→ RECORDS PROVIDED
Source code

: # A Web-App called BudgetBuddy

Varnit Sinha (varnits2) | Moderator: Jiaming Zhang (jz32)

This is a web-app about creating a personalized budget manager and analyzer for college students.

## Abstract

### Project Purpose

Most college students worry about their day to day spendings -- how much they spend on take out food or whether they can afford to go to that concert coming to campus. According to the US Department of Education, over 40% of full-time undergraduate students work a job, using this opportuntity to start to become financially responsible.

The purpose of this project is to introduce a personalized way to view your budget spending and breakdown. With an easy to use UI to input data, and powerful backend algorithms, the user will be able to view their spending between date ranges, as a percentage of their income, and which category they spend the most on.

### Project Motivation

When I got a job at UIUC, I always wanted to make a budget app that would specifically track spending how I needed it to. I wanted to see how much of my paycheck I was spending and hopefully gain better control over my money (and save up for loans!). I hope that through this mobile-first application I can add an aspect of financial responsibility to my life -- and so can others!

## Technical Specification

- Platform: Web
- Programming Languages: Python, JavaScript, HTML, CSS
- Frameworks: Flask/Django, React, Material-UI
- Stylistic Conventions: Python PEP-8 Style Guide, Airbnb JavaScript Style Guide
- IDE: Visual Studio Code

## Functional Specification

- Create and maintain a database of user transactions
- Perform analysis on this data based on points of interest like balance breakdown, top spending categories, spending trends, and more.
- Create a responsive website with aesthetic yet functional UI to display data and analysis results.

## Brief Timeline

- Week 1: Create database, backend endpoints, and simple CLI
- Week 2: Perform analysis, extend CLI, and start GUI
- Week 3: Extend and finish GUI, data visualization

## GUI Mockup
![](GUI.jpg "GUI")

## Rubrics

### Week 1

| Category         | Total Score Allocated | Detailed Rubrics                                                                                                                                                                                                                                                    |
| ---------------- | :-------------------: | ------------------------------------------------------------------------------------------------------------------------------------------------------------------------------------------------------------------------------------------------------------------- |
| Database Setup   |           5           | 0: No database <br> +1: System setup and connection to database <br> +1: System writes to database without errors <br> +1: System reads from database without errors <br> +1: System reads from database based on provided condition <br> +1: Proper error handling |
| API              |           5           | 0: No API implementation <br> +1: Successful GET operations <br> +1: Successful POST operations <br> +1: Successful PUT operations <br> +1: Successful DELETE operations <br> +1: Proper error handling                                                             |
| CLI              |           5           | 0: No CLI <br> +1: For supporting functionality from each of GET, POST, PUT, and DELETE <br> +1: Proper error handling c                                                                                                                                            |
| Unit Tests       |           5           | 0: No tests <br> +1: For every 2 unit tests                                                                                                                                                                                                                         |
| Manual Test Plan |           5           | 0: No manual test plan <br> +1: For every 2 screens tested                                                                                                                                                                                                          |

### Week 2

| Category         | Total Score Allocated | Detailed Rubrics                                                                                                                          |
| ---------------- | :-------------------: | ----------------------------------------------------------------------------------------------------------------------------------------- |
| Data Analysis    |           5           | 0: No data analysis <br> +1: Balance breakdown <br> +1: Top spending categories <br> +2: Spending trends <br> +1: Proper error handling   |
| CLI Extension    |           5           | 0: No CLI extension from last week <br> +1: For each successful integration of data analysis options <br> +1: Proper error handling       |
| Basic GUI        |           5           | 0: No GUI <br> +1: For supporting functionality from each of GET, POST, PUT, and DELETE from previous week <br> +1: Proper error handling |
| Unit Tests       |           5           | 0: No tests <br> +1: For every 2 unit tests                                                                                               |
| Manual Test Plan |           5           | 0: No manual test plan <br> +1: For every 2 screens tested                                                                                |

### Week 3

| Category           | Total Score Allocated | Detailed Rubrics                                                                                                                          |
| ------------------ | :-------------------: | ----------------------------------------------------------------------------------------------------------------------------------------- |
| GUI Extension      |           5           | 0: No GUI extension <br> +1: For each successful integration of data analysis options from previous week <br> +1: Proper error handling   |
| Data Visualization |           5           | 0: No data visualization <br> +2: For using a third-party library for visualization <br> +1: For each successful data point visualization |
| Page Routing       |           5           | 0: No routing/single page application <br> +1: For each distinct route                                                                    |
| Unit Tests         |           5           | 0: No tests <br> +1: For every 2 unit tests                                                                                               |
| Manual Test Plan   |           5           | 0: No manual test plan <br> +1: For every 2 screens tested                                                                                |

→ TASK OBJECTIVE
The full listing above needs to be retyped exactly.

→ WRITTEN REPLY
Source code

: # A Web-App called BudgetBuddy

Varnit Sinha (varnits2) | Moderator: Jiaming Zhang (jz32)

This is a web-app about creating a personalized budget manager and analyzer for college students.

## Abstract

### Project Purpose

Most college students worry about their day to day spendings -- how much they spend on take out food or whether they can afford to go to that concert coming to campus. According to the US Department of Education, over 40% of full-time undergraduate students work a job, using this opportuntity to start to become financially responsible.

The purpose of this project is to introduce a personalized way to view your budget spending and breakdown. With an easy to use UI to input data, and powerful backend algorithms, the user will be able to view their spending between date ranges, as a percentage of their income, and which category they spend the most on.

### Project Motivation

When I got a job at UIUC, I always wanted to make a budget app that would specifically track spending how I needed it to. I wanted to see how much of my paycheck I was spending and hopefully gain better control over my money (and save up for loans!). I hope that through this mobile-first application I can add an aspect of financial responsibility to my life -- and so can others!

## Technical Specification

- Platform: Web
- Programming Languages: Python, JavaScript, HTML, CSS
- Frameworks: Flask/Django, React, Material-UI
- Stylistic Conventions: Python PEP-8 Style Guide, Airbnb JavaScript Style Guide
- IDE: Visual Studio Code

## Functional Specification

- Create and maintain a database of user transactions
- Perform analysis on this data based on points of interest like balance breakdown, top spending categories, spending trends, and more.
- Create a responsive website with aesthetic yet functional UI to display data and analysis results.

## Brief Timeline

- Week 1: Create database, backend endpoints, and simple CLI
- Week 2: Perform analysis, extend CLI, and start GUI
- Week 3: Extend and finish GUI, data visualization

## GUI Mockup
![](GUI.jpg "GUI")

## Rubrics

### Week 1

| Category         | Total Score Allocated | Detailed Rubrics                                                                                                                                                                                                                                                    |
| ---------------- | :-------------------: | ------------------------------------------------------------------------------------------------------------------------------------------------------------------------------------------------------------------------------------------------------------------- |
| Database Setup   |           5           | 0: No database <br> +1: System setup and connection to database <br> +1: System writes to database without errors <br> +1: System reads from database without errors <br> +1: System reads from database based on provided condition <br> +1: Proper error handling |
| API              |           5           | 0: No API implementation <br> +1: Successful GET operations <br> +1: Successful POST operations <br> +1: Successful PUT operations <br> +1: Successful DELETE operations <br> +1: Proper error handling                                                             |
| CLI              |           5           | 0: No CLI <br> +1: For supporting functionality from each of GET, POST, PUT, and DELETE <br> +1: Proper error handling c                                                                                                                                            |
| Unit Tests       |           5           | 0: No tests <br> +1: For every 2 unit tests                                                                                                                                                                                                                         |
| Manual Test Plan |           5           | 0: No manual test plan <br> +1: For every 2 screens tested                                                                                                                                                                                                          |

### Week 2

| Category         | Total Score Allocated | Detailed Rubrics                                                                                                                          |
| ---------------- | :-------------------: | ----------------------------------------------------------------------------------------------------------------------------------------- |
| Data Analysis    |           5           | 0: No data analysis <br> +1: Balance breakdown <br> +1: Top spending categories <br> +2: Spending trends <br> +1: Proper error handling   |
| CLI Extension    |           5           | 0: No CLI extension from last week <br> +1: For each successful integration of data analysis options <br> +1: Proper error handling       |
| Basic GUI        |           5           | 0: No GUI <br> +1: For supporting functionality from each of GET, POST, PUT, and DELETE from previous week <br> +1: Proper error handling |
| Unit Tests       |           5           | 0: No tests <br> +1: For every 2 unit tests                                                                                               |
| Manual Test Plan |           5           | 0: No manual test plan <br> +1: For every 2 screens tested                                                                                |

### Week 3

| Category           | Total Score Allocated | Detailed Rubrics                                                                                                                          |
| ------------------ | :-------------------: | ----------------------------------------------------------------------------------------------------------------------------------------- |
| GUI Extension      |           5           | 0: No GUI extension <br> +1: For each successful integration of data analysis options from previous week <br> +1: Proper error handling   |
| Data Visualization |           5           | 0: No data visualization <br> +2: For using a third-party library for visualization <br> +1: For each successful data point visualization |
| Page Routing       |           5           | 0: No routing/single page application <br> +1: For each distinct route                                                                    |
| Unit Tests         |           5           | 0: No tests <br> +1: For every 2 unit tests                                                                                               |
| Manual Test Plan   |           5           | 0: No manual test plan <br> +1: For every 2 screens tested                                                                                |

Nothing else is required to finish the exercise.